Lymphoma patients who undergo a hematopoietic stem cell transplant (HSCT) from a haploidentical-matched (tissue-matched) donor have similar survival rates to those receiving HSCT from HLA-matched sibling donors, and a lower risk of developing chronic graft-versus-host disease (GVHD). These findings, researchers said, could make “allogeneic transplantation widely available for patients with lymphoma.”
The study, “Reduced-Intensity Transplantation for Lymphomas Using Haploidentical Related Donors Versus HLA-Matched Sibling Donors: A Center for International Blood and Marrow Transplant Research Analysis,” was conducted by researchers at the Center for International Blood and Marrow Transplant Research in Wisconsin, and published in the Journal of Clinical Oncology.
Despite remarkable advances in lymphoma therapy, HSCT from a related donor is the only therapy that potentially cures patients with high-risk relapsed or refractory lymphomas.
Human leukocyte antigen (HLA) typing is used to determine how closely the cells derived from the donor resemble those in the patient that is about to receive HSCT, and it is not the same as ABO blood typing. HLA are proteins, or markers, used by the immune system to distinguish between cells that belong in our body from those that do not.
There are more than 2,500 known HLA markers, but the HLA test is commonly based on eight or 10 of these markers. Since HLA markers are inherited, half from our father and half from our mother, each brother and sister has a 25 percent chance of matching our HLA markers.
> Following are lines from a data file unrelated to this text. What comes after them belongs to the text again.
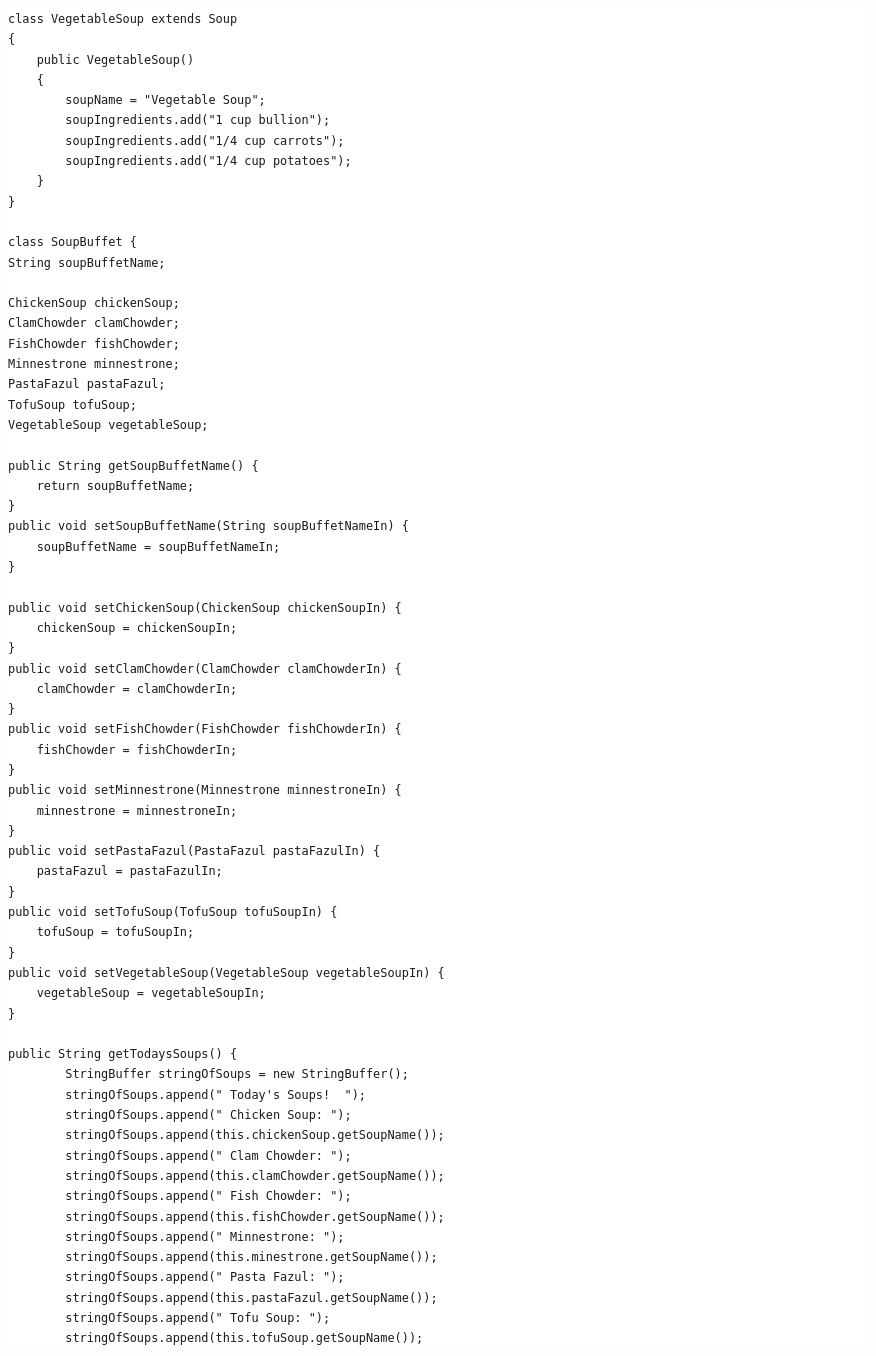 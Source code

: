     class VegetableSoup extends Soup
    {
        public VegetableSoup()
        {
            soupName = "Vegetable Soup";
            soupIngredients.add("1 cup bullion");    
            soupIngredients.add("1/4 cup carrots");      
            soupIngredients.add("1/4 cup potatoes");         
        }
    }

    class SoupBuffet {
    String soupBuffetName;
     
    ChickenSoup chickenSoup;
    ClamChowder clamChowder;
    FishChowder fishChowder;
    Minnestrone minnestrone;
    PastaFazul pastaFazul;
    TofuSoup tofuSoup;
    VegetableSoup vegetableSoup;

    public String getSoupBuffetName() {
        return soupBuffetName;
    }
    public void setSoupBuffetName(String soupBuffetNameIn) {
        soupBuffetName = soupBuffetNameIn;
    }
     
    public void setChickenSoup(ChickenSoup chickenSoupIn) {
        chickenSoup = chickenSoupIn;
    }
    public void setClamChowder(ClamChowder clamChowderIn) {
        clamChowder = clamChowderIn;
    }
    public void setFishChowder(FishChowder fishChowderIn) {
        fishChowder = fishChowderIn;
    }
    public void setMinnestrone(Minnestrone minnestroneIn) {
        minnestrone = minnestroneIn;
    }
    public void setPastaFazul(PastaFazul pastaFazulIn) {
        pastaFazul = pastaFazulIn;
    }
    public void setTofuSoup(TofuSoup tofuSoupIn) {
        tofuSoup = tofuSoupIn;
    }
    public void setVegetableSoup(VegetableSoup vegetableSoupIn) {
        vegetableSoup = vegetableSoupIn;
    }
     
    public String getTodaysSoups() {
            StringBuffer stringOfSoups = new StringBuffer();
            stringOfSoups.append(" Today's Soups!  ");
            stringOfSoups.append(" Chicken Soup: ");     
            stringOfSoups.append(this.chickenSoup.getSoupName());
            stringOfSoups.append(" Clam Chowder: ");     
            stringOfSoups.append(this.clamChowder.getSoupName());
            stringOfSoups.append(" Fish Chowder: ");     
            stringOfSoups.append(this.fishChowder.getSoupName());
            stringOfSoups.append(" Minnestrone: ");      
            stringOfSoups.append(this.minestrone.getSoupName());
            stringOfSoups.append(" Pasta Fazul: ");      
            stringOfSoups.append(this.pastaFazul.getSoupName());
            stringOfSoups.append(" Tofu Soup: ");        
            stringOfSoups.append(this.tofuSoup.getSoupName());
However, about 70 percent of the patients who require a transplant do not have a suitable donor in their family, and require transplants from unrelated haploidentical donors.
“For patients who need allogeneic transplants, HLA-matched sibling donors are considered the gold standard,” Nilanjan Ghosh, MD, PhD, director of the lymphoma program at Carolinas HealthCare System’s Levine Cancer Institute, said in a press release. “If a matched sibling donor is not possible, then a matched unrelated donor search is initiated. Haploidentical donors are readily available, but in the past, these donors have not been regularly used due to the risk for excessive GVHD.”
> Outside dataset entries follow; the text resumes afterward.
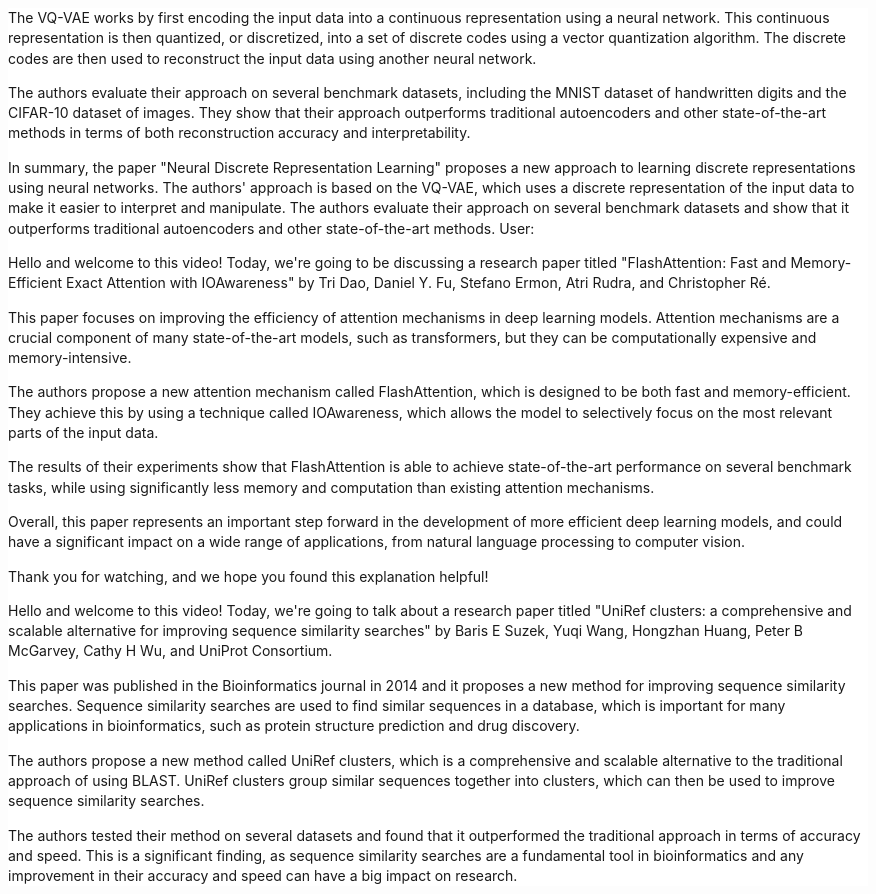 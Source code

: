 The VQ-VAE works by first encoding the input data into a continuous representation using a neural network. This continuous representation is then quantized, or discretized, into a set of discrete codes using a vector quantization algorithm. The discrete codes are then used to reconstruct the input data using another neural network.

The authors evaluate their approach on several benchmark datasets, including the MNIST dataset of handwritten digits and the CIFAR-10 dataset of images. They show that their approach outperforms traditional autoencoders and other state-of-the-art methods in terms of both reconstruction accuracy and interpretability.

In summary, the paper "Neural Discrete Representation Learning" proposes a new approach to learning discrete representations using neural networks. The authors' approach is based on the VQ-VAE, which uses a discrete representation of the input data to make it easier to interpret and manipulate. The authors evaluate their approach on several benchmark datasets and show that it outperforms traditional autoencoders and other state-of-the-art methods.
User:

 Hello and welcome to this video! Today, we're going to be discussing a research paper titled "FlashAttention: Fast and Memory-Efficient Exact Attention with IOAwareness" by Tri Dao, Daniel Y. Fu, Stefano Ermon, Atri Rudra, and Christopher Ré.

This paper focuses on improving the efficiency of attention mechanisms in deep learning models. Attention mechanisms are a crucial component of many state-of-the-art models, such as transformers, but they can be computationally expensive and memory-intensive.

The authors propose a new attention mechanism called FlashAttention, which is designed to be both fast and memory-efficient. They achieve this by using a technique called IOAwareness, which allows the model to selectively focus on the most relevant parts of the input data.

The results of their experiments show that FlashAttention is able to achieve state-of-the-art performance on several benchmark tasks, while using significantly less memory and computation than existing attention mechanisms.

Overall, this paper represents an important step forward in the development of more efficient deep learning models, and could have a significant impact on a wide range of applications, from natural language processing to computer vision.

Thank you for watching, and we hope you found this explanation helpful!

 Hello and welcome to this video! Today, we're going to talk about a research paper titled "UniRef clusters: a comprehensive and scalable alternative for improving sequence similarity searches" by Baris E Suzek, Yuqi Wang, Hongzhan Huang, Peter B McGarvey, Cathy H Wu, and UniProt Consortium.

This paper was published in the Bioinformatics journal in 2014 and it proposes a new method for improving sequence similarity searches. Sequence similarity searches are used to find similar sequences in a database, which is important for many applications in bioinformatics, such as protein structure prediction and drug discovery.

The authors propose a new method called UniRef clusters, which is a comprehensive and scalable alternative to the traditional approach of using BLAST. UniRef clusters group similar sequences together into clusters, which can then be used to improve sequence similarity searches.

The authors tested their method on several datasets and found that it outperformed the traditional approach in terms of accuracy and speed. This is a significant finding, as sequence similarity searches are a fundamental tool in bioinformatics and any improvement in their accuracy and speed can have a big impact on research.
The team compared outcomes in patients undergoing haploidentical or HLA-matched allogenic HSCT after reduced-intensity or nonmyeloablative conditioning regimens. The haploidentical group, composed of 180 patients, received post-transplantation cyclophosphamide as GVHD prophylaxis, and the 807 patients on the HLA-matched group received calcineurin inhibitor-based GVHD prophylaxis.
After a median follow-up of three years, the researchers found that both groups had similar 28-day neutrophil recovery, but a significantly greater proportion of patients undergoing HLA-matched HSCT reached a 28-day platelet recovery.
Although patients undergoing HLA-matched and haploidentical HSCT had similar cumulative incidence of acute GVHD (25% versus 27%), chronic GVHD was more common in patients who received HLA-matched HSCT (45%) than in haploidentical HSCT (12%).
Nonetheless, both groups had similar rates of three-year nonrelapse mortality, relapse or progression, progression-free survival (PFS), and overall survival (OS).
“It was reassuring to see that the low incidence of chronic GVHD was not associated with an increased risk for relapse,” said Ghosh. “The OS and PFS outcomes were nearly identical between the two groups.”
“This study demonstrated that haploidentical HSCT has equal efficacy and lower toxicity — especially with regard to chronic GVHD — compared with the ‘gold standard’ donor choice,” Ghosh concluded. “This information — coupled with the widespread availability of haploidentical donors, the shorter time-to-transplant and lower costs compared with the other alternative donor choices — should make allogeneic transplantation widely available for patients with lymphoma.”